Saga Choreography Pattern


Saga choreography distributes saga execution across participating services through event-driven coordination. There is no central coordinator — each service performs its local transaction, publishes an event, and subscribes to events that trigger its next action. This decentralized approach maximizes autonomy and minimizes coupling, making it attractive for systems where team independence and service evolution are paramount.

In a choreographed saga, each service owns its part of the workflow. When the Order Service creates an order, it publishes OrderCreated. The Payment Service subscribes to OrderCreated, processes payment, and publishes PaymentProcessed. The Inventory Service subscribes to PaymentProcessed, reserves stock, and publishes InventoryReserved. The Shipping Service subscribes to InventoryReserved and schedules shipment. The workflow emerges from these chains of reactions.

The strength of choreography is that each service only knows about its own domain events. New services can be added by subscribing to existing events and publishing new ones — no existing service needs to change. This makes choreography highly extensible and aligned with bounded context boundaries. Each team can evolve its service independently as long as event contracts remain compatible.

Error handling in choreography is decentralized but nontrivial. If the Payment Service fails, it publishes PaymentFailed. The Inventory Service must subscribe to PaymentFailed and compensate by releasing the reserved stock. This means each service must know about and handle failure events for the services it depends on. The compensation logic is distributed across services rather than centralized, making it harder to verify correctness.

Consider the order cancellation scenario. The Order Service publishes OrderCancelled. The Payment Service initiates a refund. The Inventory Service releases stock. The Shipping Service cancels the shipment if not yet dispatched. Each service independently handles cancellation. If any compensation fails, that service must retry or escalate. There is no central authority that can enforce the complete compensation sequence.

Monitoring is the most significant challenge. In a choreographed saga, there is no single place to observe the saga's progress. The overall workflow must be reconstructed by correlating events from all participating services. This requires a centralized event store or tracing infrastructure that captures all events with correlation IDs. Tools like event store databases or log aggregators can reconstruct saga state, but this is reactive — the actual workflow execution is still opaque at runtime.

Debugging failures requires correlating events across service boundaries. When a saga stalls — a step does not produce the expected event — the cause may be in any participating service. The monitoring team must trace through event logs to find the missing event. This is significantly harder than checking the orchestrator's state in an orchestrated saga.

When should choreography be preferred over orchestration? Choreography suits sagas with few participants (two or three services), simple compensation logic, and mature event infrastructure. It is ideal when services are owned by independent teams that want to minimize cross-team coordination. It also works well for long-running sagas where the orchestrator would become a bottleneck or single point of failure.
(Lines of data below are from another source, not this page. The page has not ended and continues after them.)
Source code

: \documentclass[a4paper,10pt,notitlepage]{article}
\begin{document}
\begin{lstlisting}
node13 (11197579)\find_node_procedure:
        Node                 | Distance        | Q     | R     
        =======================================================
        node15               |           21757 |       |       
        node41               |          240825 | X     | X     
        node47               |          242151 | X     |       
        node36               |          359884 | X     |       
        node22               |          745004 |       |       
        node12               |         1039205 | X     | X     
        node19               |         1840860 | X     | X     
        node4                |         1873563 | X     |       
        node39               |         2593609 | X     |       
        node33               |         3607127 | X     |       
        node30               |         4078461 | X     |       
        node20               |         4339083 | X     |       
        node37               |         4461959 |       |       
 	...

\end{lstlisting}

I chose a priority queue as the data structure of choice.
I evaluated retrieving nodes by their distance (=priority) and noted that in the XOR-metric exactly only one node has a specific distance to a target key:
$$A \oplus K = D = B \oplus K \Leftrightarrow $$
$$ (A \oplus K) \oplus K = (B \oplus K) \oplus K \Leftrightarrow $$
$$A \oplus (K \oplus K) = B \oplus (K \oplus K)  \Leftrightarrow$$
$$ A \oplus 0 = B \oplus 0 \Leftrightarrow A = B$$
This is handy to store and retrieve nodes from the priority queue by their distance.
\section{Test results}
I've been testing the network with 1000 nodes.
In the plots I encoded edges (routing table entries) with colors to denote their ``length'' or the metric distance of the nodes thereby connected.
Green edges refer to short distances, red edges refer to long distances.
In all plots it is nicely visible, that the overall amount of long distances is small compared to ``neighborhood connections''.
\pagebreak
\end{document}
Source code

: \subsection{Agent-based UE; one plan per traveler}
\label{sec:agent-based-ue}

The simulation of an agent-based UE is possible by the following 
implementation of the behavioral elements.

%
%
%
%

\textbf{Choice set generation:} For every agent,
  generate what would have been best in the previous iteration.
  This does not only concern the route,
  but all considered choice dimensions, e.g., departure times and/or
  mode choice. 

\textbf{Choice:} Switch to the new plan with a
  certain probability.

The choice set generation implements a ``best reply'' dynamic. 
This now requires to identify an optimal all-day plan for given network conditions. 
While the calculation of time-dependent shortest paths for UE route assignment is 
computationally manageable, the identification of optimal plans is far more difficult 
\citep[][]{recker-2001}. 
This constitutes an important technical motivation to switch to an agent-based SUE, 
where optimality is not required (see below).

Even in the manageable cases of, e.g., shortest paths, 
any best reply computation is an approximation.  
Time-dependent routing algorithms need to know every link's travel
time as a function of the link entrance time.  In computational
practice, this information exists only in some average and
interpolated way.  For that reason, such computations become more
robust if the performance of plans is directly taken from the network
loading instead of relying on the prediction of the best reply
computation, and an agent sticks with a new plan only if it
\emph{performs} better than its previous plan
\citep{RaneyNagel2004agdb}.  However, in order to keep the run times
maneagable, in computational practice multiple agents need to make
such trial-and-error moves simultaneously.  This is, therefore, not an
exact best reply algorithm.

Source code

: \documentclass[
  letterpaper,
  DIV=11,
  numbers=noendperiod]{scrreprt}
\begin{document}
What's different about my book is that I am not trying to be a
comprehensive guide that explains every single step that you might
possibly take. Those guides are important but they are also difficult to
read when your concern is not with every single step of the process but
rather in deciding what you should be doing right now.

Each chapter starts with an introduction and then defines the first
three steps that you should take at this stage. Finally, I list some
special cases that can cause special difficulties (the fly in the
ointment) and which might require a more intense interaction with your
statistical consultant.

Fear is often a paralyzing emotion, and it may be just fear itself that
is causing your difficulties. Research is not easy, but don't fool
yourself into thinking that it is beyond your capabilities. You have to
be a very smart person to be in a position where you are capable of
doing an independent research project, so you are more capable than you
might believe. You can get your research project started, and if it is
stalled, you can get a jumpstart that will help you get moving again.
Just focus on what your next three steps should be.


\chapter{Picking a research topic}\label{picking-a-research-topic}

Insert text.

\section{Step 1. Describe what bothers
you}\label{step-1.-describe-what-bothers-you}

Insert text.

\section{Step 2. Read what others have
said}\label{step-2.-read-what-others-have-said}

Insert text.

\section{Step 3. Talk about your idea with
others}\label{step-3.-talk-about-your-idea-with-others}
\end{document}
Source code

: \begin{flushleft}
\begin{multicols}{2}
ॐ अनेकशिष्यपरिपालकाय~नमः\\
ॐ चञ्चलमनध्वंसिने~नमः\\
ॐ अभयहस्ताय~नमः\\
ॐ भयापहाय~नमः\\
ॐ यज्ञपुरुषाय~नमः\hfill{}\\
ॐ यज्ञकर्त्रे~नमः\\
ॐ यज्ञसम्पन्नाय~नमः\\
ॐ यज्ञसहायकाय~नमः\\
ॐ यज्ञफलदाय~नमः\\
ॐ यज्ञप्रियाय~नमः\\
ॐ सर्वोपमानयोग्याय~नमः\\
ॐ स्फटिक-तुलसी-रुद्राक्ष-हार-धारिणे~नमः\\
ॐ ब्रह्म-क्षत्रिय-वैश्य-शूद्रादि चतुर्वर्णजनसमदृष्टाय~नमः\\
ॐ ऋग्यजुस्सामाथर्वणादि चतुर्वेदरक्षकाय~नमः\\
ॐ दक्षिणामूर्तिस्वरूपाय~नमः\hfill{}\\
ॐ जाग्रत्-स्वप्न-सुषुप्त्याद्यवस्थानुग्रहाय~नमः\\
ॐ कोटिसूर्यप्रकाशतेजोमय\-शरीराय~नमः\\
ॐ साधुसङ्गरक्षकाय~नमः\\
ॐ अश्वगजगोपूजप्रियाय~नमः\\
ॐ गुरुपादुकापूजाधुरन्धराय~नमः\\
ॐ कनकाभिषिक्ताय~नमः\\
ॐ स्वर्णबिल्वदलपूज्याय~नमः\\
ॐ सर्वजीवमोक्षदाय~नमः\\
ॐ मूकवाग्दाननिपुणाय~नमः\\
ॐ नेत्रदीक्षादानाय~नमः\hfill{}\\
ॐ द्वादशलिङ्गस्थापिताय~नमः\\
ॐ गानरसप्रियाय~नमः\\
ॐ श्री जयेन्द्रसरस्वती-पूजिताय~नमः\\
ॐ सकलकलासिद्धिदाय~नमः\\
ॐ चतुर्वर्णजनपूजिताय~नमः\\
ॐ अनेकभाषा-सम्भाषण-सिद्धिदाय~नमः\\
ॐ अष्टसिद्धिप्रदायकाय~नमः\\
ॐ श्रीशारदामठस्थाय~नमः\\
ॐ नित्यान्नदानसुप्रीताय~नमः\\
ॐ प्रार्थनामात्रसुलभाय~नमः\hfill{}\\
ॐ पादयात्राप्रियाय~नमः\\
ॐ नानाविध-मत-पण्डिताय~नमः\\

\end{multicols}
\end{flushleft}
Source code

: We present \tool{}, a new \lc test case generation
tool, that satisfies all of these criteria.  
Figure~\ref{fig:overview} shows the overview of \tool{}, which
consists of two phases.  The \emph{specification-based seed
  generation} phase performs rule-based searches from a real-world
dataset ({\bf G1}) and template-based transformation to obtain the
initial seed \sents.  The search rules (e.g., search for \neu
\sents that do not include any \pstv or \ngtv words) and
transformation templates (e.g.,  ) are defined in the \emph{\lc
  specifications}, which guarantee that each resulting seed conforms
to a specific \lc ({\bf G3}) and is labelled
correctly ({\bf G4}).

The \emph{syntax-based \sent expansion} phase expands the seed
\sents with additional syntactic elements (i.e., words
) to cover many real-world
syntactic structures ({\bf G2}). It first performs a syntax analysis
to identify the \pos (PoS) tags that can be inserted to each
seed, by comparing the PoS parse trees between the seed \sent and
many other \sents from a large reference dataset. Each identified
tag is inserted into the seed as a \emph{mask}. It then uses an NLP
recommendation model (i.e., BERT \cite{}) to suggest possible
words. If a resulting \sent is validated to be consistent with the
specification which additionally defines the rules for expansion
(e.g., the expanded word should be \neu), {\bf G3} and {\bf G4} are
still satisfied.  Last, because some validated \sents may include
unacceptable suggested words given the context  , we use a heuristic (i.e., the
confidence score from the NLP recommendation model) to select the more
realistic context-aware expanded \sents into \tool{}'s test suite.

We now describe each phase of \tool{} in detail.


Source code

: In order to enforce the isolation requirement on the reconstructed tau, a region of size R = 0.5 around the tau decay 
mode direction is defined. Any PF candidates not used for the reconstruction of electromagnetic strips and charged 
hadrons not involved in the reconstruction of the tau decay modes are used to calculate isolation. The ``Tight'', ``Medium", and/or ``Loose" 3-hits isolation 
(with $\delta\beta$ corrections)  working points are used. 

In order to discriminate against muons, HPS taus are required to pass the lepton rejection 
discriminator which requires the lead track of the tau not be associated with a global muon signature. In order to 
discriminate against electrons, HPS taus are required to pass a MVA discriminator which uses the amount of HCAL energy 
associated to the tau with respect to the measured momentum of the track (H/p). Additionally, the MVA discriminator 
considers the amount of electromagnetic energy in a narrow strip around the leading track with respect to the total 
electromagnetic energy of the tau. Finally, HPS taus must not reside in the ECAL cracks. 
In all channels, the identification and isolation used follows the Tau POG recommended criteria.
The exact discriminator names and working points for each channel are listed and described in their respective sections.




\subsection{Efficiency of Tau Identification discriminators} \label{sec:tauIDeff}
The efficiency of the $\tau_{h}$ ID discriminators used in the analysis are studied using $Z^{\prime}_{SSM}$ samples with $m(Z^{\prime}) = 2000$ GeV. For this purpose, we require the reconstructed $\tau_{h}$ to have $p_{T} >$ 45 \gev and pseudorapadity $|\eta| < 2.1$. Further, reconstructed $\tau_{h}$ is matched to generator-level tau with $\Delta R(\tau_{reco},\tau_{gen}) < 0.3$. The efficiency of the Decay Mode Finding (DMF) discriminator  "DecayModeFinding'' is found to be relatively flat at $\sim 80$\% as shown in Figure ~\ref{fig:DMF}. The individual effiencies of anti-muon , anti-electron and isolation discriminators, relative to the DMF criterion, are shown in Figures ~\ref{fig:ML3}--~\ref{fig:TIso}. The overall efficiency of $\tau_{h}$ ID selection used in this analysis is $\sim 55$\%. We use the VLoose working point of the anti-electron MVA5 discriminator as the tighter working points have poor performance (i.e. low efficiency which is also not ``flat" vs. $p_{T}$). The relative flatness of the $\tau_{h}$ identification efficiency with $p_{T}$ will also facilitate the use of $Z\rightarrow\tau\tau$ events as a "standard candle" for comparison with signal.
Domain characteristics matter. Sagas where each step is independently useful and compensatable lend themselves to choreography. Sagas that require conditional branching or complex coordination logic are better served by orchestration. A good rule of thumb: if you can describe the saga as a simple linear chain of events, choreography may suffice. If the saga requires any "or," "if," or "while" logic, orchestration is safer.

Production experience suggests starting with orchestration for critical workflows and moving to choreography only when the team demonstrates mature event handling patterns and monitoring infrastructure. The implicit nature of choreographed workflows demands operational maturity that many teams underestimate.